[[ Data for processing open ]]

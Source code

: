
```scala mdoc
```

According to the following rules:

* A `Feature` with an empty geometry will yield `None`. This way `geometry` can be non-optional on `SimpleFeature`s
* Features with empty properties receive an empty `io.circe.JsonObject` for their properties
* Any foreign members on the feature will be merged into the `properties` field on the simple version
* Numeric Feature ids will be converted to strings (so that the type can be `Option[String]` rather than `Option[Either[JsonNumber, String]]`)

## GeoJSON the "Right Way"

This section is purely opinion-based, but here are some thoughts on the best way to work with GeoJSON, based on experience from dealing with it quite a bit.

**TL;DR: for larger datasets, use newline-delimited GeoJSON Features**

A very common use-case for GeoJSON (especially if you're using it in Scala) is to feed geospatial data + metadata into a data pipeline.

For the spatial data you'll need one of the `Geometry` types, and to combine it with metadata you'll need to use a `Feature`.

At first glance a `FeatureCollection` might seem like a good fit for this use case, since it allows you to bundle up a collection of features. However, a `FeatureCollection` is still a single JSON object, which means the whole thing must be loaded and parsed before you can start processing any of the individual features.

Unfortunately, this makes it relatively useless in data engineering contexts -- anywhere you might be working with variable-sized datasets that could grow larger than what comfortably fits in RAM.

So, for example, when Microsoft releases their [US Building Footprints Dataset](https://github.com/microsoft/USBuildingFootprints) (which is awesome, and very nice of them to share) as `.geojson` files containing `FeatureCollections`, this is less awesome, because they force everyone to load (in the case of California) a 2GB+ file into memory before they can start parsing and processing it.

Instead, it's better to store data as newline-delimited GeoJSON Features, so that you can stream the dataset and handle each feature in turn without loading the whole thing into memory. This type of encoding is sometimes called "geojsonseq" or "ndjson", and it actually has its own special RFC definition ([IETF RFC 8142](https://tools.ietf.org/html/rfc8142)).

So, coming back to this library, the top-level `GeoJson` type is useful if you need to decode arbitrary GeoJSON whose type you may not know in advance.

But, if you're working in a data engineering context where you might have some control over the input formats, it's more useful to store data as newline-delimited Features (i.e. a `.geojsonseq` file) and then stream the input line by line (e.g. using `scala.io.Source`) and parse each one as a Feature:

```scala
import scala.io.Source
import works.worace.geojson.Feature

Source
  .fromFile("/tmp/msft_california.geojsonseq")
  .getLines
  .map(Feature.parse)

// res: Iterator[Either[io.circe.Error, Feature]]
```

[[ Data for processing closed ]]
[[ Data for processing open ]]

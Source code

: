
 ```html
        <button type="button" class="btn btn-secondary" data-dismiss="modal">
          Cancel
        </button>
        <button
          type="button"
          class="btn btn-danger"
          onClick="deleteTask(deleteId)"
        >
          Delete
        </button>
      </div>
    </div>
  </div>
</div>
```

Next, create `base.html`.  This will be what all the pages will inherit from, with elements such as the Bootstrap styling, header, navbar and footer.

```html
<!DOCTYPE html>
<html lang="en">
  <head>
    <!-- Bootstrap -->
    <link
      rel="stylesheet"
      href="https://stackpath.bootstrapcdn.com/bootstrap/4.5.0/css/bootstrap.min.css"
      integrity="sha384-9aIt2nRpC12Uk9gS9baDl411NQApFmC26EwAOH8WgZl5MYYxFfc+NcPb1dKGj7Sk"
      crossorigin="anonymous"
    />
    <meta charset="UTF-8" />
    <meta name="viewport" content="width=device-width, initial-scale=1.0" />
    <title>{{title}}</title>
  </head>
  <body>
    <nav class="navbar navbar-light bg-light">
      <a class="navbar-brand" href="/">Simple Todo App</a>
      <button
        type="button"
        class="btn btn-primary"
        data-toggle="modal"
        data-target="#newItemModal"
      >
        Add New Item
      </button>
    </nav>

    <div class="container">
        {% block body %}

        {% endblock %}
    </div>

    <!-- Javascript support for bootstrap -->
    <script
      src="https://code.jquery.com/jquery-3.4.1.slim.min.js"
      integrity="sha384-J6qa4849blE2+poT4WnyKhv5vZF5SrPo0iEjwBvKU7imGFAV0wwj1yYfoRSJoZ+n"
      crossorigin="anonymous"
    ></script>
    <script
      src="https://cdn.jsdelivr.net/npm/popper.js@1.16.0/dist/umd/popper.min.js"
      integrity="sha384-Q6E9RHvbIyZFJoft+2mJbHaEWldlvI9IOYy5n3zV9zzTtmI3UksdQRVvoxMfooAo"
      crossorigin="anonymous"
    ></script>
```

[[ Data for processing closed ]]
[[ Data for processing open ]]

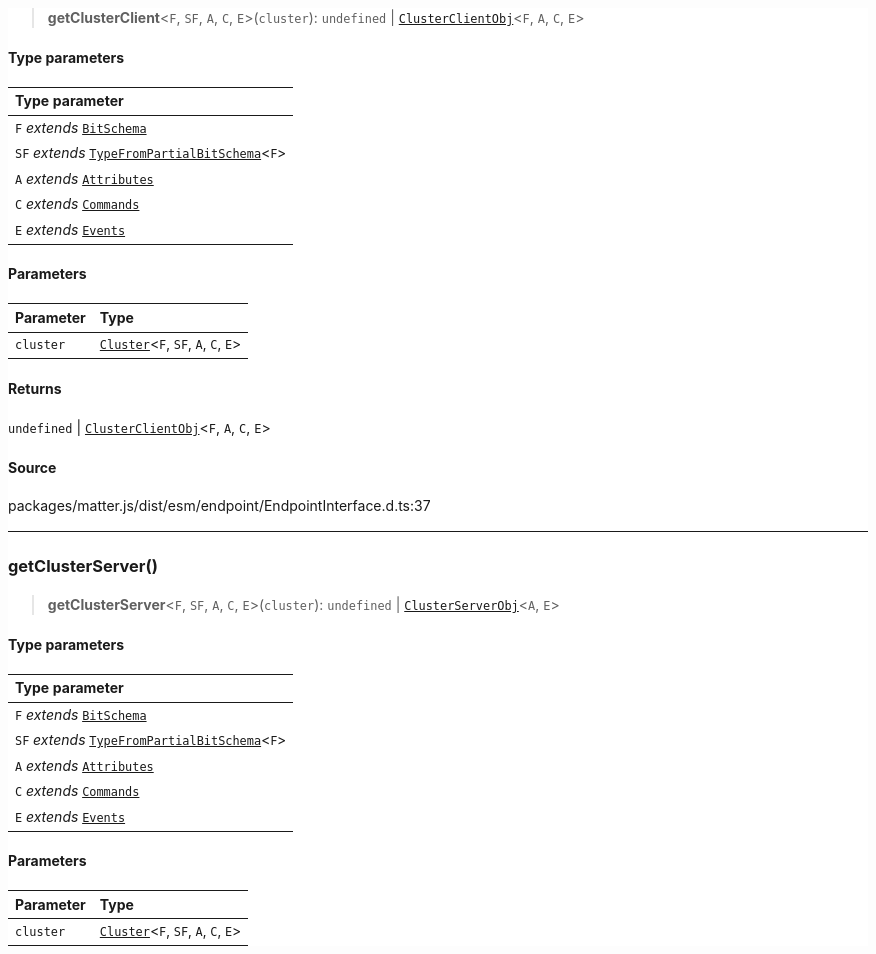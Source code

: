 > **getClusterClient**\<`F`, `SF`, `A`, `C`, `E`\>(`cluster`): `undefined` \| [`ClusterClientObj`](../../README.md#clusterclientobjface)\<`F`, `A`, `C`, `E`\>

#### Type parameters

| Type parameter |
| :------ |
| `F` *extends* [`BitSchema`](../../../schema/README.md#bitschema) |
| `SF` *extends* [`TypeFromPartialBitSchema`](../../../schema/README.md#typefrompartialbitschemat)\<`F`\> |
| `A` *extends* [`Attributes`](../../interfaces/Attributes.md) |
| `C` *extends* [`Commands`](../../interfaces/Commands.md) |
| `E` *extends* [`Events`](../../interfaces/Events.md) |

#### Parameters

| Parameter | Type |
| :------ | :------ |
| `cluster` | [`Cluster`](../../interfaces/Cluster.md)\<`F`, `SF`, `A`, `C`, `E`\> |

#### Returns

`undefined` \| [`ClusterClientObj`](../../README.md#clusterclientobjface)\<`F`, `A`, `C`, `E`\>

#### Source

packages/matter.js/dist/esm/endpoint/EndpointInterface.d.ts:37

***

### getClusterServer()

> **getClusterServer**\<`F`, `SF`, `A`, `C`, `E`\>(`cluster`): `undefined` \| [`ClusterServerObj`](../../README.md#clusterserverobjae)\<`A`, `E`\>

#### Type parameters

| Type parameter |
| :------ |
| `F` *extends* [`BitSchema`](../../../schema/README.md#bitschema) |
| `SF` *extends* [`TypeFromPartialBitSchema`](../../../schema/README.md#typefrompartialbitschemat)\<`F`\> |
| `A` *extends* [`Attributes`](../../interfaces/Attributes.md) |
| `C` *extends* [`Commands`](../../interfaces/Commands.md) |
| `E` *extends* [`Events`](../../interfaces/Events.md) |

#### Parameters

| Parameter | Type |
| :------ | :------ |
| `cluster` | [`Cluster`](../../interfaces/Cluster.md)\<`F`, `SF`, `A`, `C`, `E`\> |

[[ Data for processing closed ]]

Work item → Every line that contains "datasets" should be copied out of the data.

Exercise answer →
**TL;DR: for larger datasets, use newline-delimited GeoJSON Features**
Unfortunately, this makes it relatively useless in data engineering contexts -- anywhere you might be working with variable-sized datasets that could grow larger than what comfortably fits in RAM.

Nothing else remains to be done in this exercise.